BRILLIANT!! That's exactly the kind of idea I was looking for. This way I only have to really get at the top. I have had success replacing them without having to totally dig them out. This should work. Just ordered a pack of ten. Thank you!!!


----------



## Sacman (Mar 7, 2020)

idoseadoo said:


> Hello,
> I bought an old house that had a sprinkler system installed decades ago. It's mostly functional, but I am noticing burned out spots on the lawn. It seems that the responsible sprinkler heads are just too deep in the ground. When the nozzle comes out, it's barely above the grass and sprays against the blades. There are a large number of such heads. Is digging them up the only method, or do they sell taller heads?


I was in much the same situation. I found Kap-It Risers at Sprinkler Warehouse. They have proven to be a quick and easy, if not eloquent solution.

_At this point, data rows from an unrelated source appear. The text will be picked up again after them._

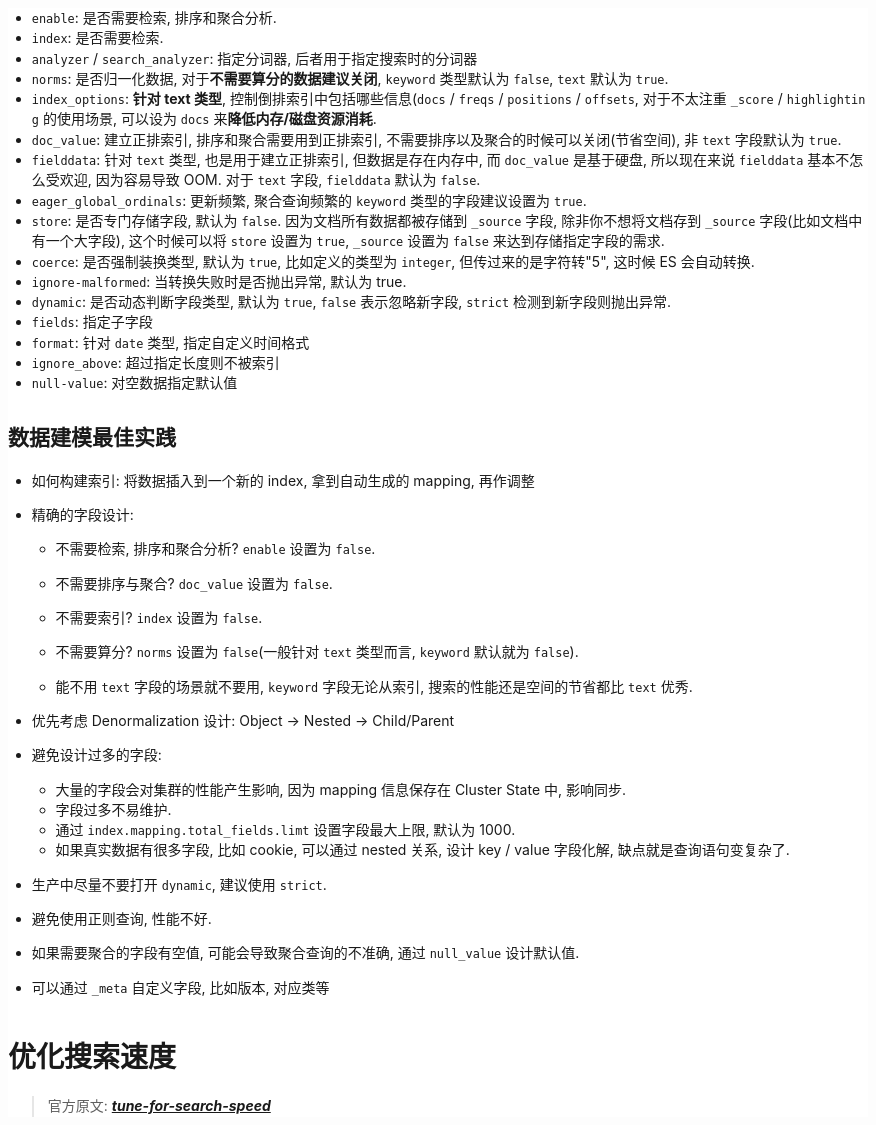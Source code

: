 * `enable`: 是否需要检索, 排序和聚合分析.
* `index`: 是否需要检索.
* `analyzer` / `search_analyzer`: 指定分词器, 后者用于指定搜索时的分词器
* `norms`: 是否归一化数据, 对于**不需要算分的数据建议关闭**, `keyword` 类型默认为 `false`, `text` 默认为 `true`.
* `index_options`: **针对 text 类型**, 控制倒排索引中包括哪些信息(`docs` / `freqs` / `positions` / `offsets`, 对于不太注重 `_score` / `highlighting` 的使用场景, 可以设为 `docs` 来**降低内存/磁盘资源消耗**.
* `doc_value`: 建立正排索引, 排序和聚合需要用到正排索引, 不需要排序以及聚合的时候可以关闭(节省空间), 非 `text` 字段默认为 `true`.
* `fielddata`: 针对 `text` 类型, 也是用于建立正排索引,  但数据是存在内存中, 而 `doc_value` 是基于硬盘, 所以现在来说 `fielddata` 基本不怎么受欢迎, 因为容易导致 OOM. 对于 `text` 字段, `fielddata` 默认为 `false`.
* `eager_global_ordinals`: 更新频繁, 聚合查询频繁的 `keyword` 类型的字段建议设置为 `true`.
* `store`: 是否专门存储字段, 默认为 `false`. 因为文档所有数据都被存储到 `_source` 字段, 除非你不想将文档存到 `_source` 字段(比如文档中有一个大字段), 这个时候可以将 `store` 设置为 `true`, `_source` 设置为 `false` 来达到存储指定字段的需求.
* `coerce`: 是否强制装换类型, 默认为 `true`, 比如定义的类型为 `integer`, 但传过来的是字符转"5", 这时候 ES 会自动转换.
* `ignore-malformed`: 当转换失败时是否抛出异常, 默认为 true.
* `dynamic`: 是否动态判断字段类型, 默认为 `true`, `false` 表示忽略新字段, `strict`  检测到新字段则抛出异常.
* `fields`: 指定子字段
* `format`: 针对 `date` 类型, 指定自定义时间格式
* `ignore_above`: 超过指定长度则不被索引
* `null-value`: 对空数据指定默认值

## 数据建模最佳实践

* 如何构建索引: 将数据插入到一个新的 index, 拿到自动生成的 mapping, 再作调整

* 精确的字段设计:

  * 不需要检索, 排序和聚合分析? `enable` 设置为 `false`.
  * 不需要排序与聚合? `doc_value` 设置为 `false`.
  * 不需要索引? `index` 设置为 `false`.
  * 不需要算分? `norms` 设置为 `false`(一般针对 `text` 类型而言, `keyword` 默认就为 `false`).

  * 能不用 `text` 字段的场景就不要用, `keyword` 字段无论从索引, 搜索的性能还是空间的节省都比 `text` 优秀.

* 优先考虑 Denormalization 设计: Object -> Nested -> Child/Parent

* 避免设计过多的字段:

  * 大量的字段会对集群的性能产生影响, 因为 mapping 信息保存在 Cluster State 中, 影响同步.
  * 字段过多不易维护.
  * 通过 `index.mapping.total_fields.limt` 设置字段最大上限, 默认为 1000.
  * 如果真实数据有很多字段, 比如 cookie, 可以通过 nested 关系, 设计 key / value 字段化解, 缺点就是查询语句变复杂了.

* 生产中尽量不要打开 `dynamic`, 建议使用 `strict`.

* 避免使用正则查询, 性能不好.

* 如果需要聚合的字段有空值, 可能会导致聚合查询的不准确, 通过 `null_value` 设计默认值.

* 可以通过 `_meta` 自定义字段, 比如版本, 对应类等

# 优化搜索速度

> 官方原文: ***[tune-for-search-speed](https://www.elastic.co/guide/en/elasticsearch/reference/current/tune-for-search-speed.html)***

They claim you can stack them but I haven't had to resort to that yet.
Kap-It Risers
I don't use the fancy hole saw thingy to clear the top off. Just dig the grass and dirt off with a garden trowel.


----------



## TSGarp007 (May 22, 2018)

Yep, 90% of the yards around here have SA grass. Unless it's a 'dwarf' variety you are supposed to mow it at 4". So by the time it gets mowed again it's as tall as 6" (or worse). All the box stores sell a bunch of 4" pop-ups. Then they are installed just below grade, which is good so you don't trip on them but that 4" won't even clear freshly cut grass sometimes. I slowly replaced (almost) all mine with 6" pop-up instead. The sprinkler bodies were about 12 years old. I replaced them one by one after the in-laws would break them by running them over (by the driveway). I modified them to use a flexible swing joint (like funny pipe) so they are less likely to break. And now they actually spray over the top of the grass...


----------